Conchaspididae

Scientific classification
- Kingdom: Animalia
- Phylum: Arthropoda
- Clade: Pancrustacea
- Class: Insecta
- Order: Hemiptera
- Suborder: Sternorrhyncha
- Superfamily: Coccoidea
- Family: Conchaspididae Green, 1896
- Genera: Asceloconchaspis Williams, 1992; Conchaspis Cockerell, 1893; Fagisuga Lindinger, 1909; Paraconchaspis Mamet, 1959;

= Conchaspididae =

Family of true bugs

Conchaspididae is a small family of scale insects known as false armoured scales because of their resemblance to Diaspididae (but not incorporating exuviae on their body).

==Description==
Members of the family Conchaspididae secrete a waxy scale, in common with other scale insects, but the secreted scale does not include the exuviae.

==Ecology==
Five of the 30 species are parasites on palms, but none are considered pests.

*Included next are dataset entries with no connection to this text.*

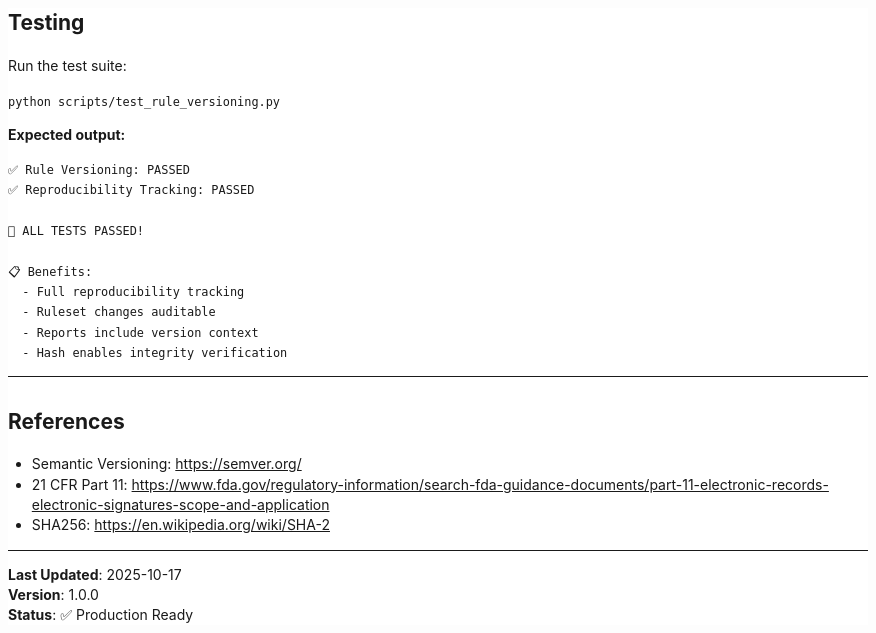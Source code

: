 
## Testing

Run the test suite:

```bash
python scripts/test_rule_versioning.py
```

**Expected output:**
```
✅ Rule Versioning: PASSED
✅ Reproducibility Tracking: PASSED

🎉 ALL TESTS PASSED!

📋 Benefits:
  - Full reproducibility tracking
  - Ruleset changes auditable
  - Reports include version context
  - Hash enables integrity verification
```

---

## References

- Semantic Versioning: https://semver.org/
- 21 CFR Part 11: https://www.fda.gov/regulatory-information/search-fda-guidance-documents/part-11-electronic-records-electronic-signatures-scope-and-application
- SHA256: https://en.wikipedia.org/wiki/SHA-2

---

**Last Updated**: 2025-10-17  
**Version**: 1.0.0  
**Status**: ✅ Production Ready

Conchaspis cordiae infests mahogany trees and has been accidentally introduced to Florida from the Caribbean, but does not appear to cause serious damage.

==Taxonomic history==
Carl Linnaeus described a single member of the family, now called Conchaspis capensis, in his Centuria Insectorum, but no further species were described until the 1890s. Eleven of the 29 species currently recognised were insects from Madagascar, described by Raymond Mamet. This probably reflects the sampling effort rather than a particular diversity of conchaspidid scale insects on Madagascar.

Conchaspididae was first recognised as a subfamily of the family Coccidae, but it was raised to the rank of family by Gordon Floyd Ferris in 1937.